What are you going to dive it with? hopefully not a cb on 27 mhz!
The amp is actually built as well as most ham sets of the day including a bias supply and negative feed back making for a fairly clean imd as log as it's not over driven!
It does need a harmonic filter though.
Drive on that 2 stage amp is only a few watts pep for max clean output.
I honestly don't know where Hams come up with the stuff they do.
Here is a schematic:http://www.cbtricks.com/Amp/txstar/dx667_dx667v/graphics/ts_dx667v_sch.pdf
You'll see that is the most half-arsed attempt at a bias circuit anyone would have.
First, the driver stage and PA stage share common bias on half of the output side, this puts (2) 10 ohm, one 2.7 ohm, and a 6.8 in parallel sources from a 25 ohm series to Vcc. That means we have a 1.4 ohm driven from a 25 ohms, so bias at zero mA base current (no drive) is 5.3% of supply, or .68 volts with 13 volts supply on one output side. This is UNregulated.

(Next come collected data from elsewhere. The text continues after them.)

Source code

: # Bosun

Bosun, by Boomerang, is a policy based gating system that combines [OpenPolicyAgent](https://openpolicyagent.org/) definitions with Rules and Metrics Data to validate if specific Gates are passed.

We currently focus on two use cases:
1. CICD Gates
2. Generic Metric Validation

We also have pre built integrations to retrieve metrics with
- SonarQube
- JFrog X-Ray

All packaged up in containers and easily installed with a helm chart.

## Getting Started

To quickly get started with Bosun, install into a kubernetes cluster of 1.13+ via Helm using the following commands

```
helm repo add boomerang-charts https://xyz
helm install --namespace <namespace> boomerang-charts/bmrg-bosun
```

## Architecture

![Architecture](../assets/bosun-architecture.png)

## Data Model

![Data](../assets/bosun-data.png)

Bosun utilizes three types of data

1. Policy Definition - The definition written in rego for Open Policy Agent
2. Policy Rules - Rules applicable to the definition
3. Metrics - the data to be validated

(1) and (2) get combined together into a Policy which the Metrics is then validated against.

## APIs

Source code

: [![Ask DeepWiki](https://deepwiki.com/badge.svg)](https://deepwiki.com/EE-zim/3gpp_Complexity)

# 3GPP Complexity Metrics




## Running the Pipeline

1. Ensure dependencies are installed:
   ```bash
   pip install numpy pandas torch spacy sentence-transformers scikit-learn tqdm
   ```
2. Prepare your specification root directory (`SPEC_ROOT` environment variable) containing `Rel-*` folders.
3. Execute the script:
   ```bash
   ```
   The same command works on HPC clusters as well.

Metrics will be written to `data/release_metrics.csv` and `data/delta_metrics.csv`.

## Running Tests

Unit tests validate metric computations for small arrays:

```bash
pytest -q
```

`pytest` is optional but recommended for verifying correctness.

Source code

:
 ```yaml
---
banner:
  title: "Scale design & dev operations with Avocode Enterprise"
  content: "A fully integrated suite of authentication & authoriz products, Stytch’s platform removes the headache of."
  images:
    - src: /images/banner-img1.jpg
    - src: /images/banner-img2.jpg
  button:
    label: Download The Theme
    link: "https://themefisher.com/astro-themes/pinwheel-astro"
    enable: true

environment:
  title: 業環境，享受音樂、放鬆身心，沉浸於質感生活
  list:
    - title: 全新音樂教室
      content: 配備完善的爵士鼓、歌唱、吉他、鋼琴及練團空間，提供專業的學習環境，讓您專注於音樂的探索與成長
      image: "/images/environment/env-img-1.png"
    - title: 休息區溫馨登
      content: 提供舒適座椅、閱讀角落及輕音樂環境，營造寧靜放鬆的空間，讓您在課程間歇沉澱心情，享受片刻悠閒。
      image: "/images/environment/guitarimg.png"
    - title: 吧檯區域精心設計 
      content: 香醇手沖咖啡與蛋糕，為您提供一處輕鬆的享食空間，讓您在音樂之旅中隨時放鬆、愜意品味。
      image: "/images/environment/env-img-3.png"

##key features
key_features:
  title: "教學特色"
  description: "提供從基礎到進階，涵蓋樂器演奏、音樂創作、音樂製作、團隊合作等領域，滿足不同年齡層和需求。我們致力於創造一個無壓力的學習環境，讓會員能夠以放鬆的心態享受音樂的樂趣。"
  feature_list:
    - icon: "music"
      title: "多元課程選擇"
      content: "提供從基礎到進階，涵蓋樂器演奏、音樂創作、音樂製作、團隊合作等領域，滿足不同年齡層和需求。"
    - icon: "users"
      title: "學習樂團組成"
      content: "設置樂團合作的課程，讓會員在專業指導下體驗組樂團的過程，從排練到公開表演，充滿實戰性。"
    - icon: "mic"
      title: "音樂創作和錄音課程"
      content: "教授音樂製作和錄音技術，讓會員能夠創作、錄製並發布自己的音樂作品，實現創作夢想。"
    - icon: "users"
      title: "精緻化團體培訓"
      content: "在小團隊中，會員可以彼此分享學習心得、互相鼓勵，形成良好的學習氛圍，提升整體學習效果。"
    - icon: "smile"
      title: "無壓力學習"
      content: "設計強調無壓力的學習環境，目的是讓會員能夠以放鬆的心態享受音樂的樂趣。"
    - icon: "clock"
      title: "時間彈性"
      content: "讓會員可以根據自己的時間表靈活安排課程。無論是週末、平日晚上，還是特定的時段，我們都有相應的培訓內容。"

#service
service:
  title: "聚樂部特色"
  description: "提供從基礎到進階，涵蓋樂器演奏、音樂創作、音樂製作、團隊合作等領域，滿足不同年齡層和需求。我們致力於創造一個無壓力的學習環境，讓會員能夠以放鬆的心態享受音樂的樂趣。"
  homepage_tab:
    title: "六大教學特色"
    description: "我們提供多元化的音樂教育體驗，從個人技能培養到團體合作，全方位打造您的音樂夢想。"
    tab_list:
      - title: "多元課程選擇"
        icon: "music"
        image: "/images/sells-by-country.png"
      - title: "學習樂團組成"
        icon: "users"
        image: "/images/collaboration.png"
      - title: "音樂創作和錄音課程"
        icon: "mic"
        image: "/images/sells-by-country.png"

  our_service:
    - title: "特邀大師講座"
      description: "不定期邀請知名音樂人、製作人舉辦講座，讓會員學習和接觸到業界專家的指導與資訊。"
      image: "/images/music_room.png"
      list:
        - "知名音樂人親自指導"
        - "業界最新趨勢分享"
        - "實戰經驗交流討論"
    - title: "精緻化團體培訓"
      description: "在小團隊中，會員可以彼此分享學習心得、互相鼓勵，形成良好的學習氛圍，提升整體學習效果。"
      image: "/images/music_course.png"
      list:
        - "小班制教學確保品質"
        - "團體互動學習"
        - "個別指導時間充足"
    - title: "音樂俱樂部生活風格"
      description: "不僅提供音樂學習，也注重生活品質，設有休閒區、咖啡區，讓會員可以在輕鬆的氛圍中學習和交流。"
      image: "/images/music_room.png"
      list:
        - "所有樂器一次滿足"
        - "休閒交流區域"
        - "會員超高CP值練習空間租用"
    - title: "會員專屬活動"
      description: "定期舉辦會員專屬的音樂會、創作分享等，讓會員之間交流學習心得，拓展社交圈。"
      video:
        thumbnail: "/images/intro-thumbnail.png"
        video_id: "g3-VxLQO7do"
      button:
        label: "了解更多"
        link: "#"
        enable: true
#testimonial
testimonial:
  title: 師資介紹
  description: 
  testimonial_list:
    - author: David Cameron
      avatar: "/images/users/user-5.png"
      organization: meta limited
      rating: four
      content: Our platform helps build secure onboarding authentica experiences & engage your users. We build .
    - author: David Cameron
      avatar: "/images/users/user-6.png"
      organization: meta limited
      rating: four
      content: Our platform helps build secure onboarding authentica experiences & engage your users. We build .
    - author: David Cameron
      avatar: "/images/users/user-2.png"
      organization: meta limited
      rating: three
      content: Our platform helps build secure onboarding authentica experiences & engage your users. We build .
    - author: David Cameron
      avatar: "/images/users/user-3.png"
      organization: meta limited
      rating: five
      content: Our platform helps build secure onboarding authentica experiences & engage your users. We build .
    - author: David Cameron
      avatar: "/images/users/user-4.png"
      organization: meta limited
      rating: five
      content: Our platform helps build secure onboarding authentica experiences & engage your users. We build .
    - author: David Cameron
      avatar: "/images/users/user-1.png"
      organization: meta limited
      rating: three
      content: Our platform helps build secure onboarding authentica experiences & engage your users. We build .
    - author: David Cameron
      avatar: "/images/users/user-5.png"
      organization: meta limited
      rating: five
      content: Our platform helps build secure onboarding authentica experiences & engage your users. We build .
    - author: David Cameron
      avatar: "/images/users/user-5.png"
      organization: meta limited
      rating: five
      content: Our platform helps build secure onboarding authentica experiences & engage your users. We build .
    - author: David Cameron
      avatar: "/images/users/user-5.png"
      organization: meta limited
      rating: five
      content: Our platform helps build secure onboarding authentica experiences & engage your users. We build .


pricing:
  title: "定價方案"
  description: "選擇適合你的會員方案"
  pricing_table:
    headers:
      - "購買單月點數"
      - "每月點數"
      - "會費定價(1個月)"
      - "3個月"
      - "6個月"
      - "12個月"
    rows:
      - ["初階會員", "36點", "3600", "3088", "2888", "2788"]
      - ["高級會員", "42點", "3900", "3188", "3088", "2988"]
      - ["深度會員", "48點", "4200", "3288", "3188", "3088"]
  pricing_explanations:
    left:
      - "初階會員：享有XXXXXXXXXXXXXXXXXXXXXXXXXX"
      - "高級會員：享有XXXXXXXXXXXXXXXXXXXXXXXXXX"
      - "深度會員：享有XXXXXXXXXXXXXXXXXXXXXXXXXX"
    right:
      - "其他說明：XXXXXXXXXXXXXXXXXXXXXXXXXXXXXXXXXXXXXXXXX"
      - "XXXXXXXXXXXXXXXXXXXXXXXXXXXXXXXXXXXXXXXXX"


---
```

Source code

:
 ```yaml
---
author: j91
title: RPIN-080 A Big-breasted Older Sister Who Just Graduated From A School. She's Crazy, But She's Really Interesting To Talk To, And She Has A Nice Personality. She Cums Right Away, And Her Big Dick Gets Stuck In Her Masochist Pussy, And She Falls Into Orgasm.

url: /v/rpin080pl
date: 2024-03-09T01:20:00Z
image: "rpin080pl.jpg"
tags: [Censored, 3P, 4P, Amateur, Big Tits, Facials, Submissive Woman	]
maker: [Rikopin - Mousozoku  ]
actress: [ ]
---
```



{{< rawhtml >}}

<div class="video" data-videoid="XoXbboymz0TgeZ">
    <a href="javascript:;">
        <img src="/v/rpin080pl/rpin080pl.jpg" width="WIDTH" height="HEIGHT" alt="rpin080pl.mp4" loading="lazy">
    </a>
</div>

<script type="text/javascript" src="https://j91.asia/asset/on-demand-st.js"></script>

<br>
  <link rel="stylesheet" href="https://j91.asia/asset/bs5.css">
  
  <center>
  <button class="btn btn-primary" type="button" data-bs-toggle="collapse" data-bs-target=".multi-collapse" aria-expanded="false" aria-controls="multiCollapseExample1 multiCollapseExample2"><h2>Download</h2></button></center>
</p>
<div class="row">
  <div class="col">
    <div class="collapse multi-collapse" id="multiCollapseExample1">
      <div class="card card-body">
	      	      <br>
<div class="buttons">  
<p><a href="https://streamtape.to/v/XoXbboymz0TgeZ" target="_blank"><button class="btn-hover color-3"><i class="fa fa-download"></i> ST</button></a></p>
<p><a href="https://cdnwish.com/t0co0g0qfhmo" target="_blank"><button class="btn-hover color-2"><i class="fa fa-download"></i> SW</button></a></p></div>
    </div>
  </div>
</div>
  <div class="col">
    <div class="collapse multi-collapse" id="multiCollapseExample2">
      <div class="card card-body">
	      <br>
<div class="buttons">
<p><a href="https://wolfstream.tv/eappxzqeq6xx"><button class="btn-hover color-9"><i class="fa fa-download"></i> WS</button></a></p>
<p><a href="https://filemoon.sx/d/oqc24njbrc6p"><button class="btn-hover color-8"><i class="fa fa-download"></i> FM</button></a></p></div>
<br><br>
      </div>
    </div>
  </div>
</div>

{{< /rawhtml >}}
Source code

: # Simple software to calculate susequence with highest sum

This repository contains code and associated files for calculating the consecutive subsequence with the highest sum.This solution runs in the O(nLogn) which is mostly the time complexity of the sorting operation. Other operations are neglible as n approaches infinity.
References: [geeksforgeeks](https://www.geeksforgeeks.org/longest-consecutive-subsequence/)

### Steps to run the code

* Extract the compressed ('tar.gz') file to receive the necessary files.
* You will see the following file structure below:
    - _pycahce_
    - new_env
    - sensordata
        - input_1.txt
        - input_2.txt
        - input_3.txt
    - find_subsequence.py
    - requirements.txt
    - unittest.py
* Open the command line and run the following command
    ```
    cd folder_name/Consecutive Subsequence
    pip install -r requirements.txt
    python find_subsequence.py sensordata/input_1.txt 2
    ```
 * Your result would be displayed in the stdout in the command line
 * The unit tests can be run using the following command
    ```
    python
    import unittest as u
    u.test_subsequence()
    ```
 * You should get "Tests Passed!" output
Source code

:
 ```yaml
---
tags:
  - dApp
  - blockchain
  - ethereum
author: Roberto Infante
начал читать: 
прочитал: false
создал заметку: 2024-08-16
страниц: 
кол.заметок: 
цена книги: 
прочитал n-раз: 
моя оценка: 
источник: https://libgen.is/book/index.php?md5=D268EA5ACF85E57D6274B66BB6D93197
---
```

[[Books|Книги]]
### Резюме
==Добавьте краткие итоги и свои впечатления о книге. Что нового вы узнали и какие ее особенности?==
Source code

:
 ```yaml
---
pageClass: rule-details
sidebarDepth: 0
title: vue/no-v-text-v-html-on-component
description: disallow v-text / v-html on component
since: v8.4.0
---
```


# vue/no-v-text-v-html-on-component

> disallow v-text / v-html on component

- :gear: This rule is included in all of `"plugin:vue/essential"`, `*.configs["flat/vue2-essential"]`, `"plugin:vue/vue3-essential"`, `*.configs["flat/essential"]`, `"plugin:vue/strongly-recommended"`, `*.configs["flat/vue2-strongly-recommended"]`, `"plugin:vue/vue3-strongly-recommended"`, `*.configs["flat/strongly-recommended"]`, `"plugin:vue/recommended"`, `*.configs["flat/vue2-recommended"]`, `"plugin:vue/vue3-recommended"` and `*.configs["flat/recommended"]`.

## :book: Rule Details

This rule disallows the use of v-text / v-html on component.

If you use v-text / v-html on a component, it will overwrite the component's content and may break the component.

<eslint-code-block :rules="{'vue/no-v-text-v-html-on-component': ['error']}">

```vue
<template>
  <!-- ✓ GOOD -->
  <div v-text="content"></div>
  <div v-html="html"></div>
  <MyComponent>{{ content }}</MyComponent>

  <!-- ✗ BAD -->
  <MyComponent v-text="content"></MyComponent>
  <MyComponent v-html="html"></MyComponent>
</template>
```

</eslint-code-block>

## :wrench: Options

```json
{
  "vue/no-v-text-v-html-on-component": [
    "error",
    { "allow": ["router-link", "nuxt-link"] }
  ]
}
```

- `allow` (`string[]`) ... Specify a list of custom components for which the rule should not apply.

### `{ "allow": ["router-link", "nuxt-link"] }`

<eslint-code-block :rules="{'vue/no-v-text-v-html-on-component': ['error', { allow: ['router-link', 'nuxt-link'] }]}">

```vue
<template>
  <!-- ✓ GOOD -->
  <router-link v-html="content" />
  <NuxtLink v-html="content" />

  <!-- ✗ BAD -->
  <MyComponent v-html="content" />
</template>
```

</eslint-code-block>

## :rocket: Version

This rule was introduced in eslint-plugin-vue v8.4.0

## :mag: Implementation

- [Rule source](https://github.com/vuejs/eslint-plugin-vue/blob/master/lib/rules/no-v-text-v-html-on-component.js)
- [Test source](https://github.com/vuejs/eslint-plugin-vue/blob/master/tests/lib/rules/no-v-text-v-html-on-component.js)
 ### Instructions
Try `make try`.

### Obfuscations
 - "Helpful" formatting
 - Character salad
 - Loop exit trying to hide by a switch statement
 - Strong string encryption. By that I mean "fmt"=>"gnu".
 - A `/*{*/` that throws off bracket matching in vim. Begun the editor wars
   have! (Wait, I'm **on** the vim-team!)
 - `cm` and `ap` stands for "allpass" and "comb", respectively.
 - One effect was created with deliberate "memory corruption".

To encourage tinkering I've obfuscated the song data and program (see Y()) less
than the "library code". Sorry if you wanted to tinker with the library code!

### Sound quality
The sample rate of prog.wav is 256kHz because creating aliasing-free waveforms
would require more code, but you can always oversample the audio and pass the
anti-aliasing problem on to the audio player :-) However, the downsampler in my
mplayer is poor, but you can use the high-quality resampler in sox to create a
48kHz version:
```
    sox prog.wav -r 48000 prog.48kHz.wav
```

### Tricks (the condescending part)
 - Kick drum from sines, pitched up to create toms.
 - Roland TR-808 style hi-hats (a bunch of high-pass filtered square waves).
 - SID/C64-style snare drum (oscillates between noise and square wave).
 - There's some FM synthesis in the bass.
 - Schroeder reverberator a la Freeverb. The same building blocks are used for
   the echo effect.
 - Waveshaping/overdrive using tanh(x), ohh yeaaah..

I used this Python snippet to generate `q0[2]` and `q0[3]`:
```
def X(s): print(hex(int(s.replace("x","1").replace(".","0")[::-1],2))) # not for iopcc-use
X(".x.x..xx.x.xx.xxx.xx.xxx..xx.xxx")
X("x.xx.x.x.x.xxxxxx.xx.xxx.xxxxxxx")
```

It has .5 amps quiescent current in the bias, so every 100 mA of base current from the driver and PA base currents summed will push the bias about .15 volts lower. The transistors are already just at or in cutoff with no drive, so with any base current they move to class C.
The other side of the PA has (2) ten ohm in parallel with 1.8 ohms, for a lower leg resistance of 1.32 ohms. That side has 5% of applied voltage for bias, with zero base current. With no drive it has .65 volts which will put the transistors in cutoff.
That side does not sum driver base current (from RF drive) into the load on the bias, but will still roll off bias at about .15 volts per 100 mA of base current. So one side starts barely into class C, and by the time 150-200 watts is reached will be pretty deep into class C.
Apparently some of us thing transistors do not have base current, and that an unregulated bias source that is already just at or below cutoff is a good bias system.
That design clearly is to give the amp "RF AGC", which is typical for CB amplifiers. The more drive is applied, the deeper into class C the amp moves. This gives audio RF clipping, makes the amp less sensitive to drive power changes (because it is non-linear with built in automatic gain compression), and can make meters dance around on AM which puts CB'ers over the moon with joy.
A real bias system would have up around .75 volts bias, and be very stiff with varying base current. This system is clearly is just CB junk.
while the other half runs with more bias voltage!!!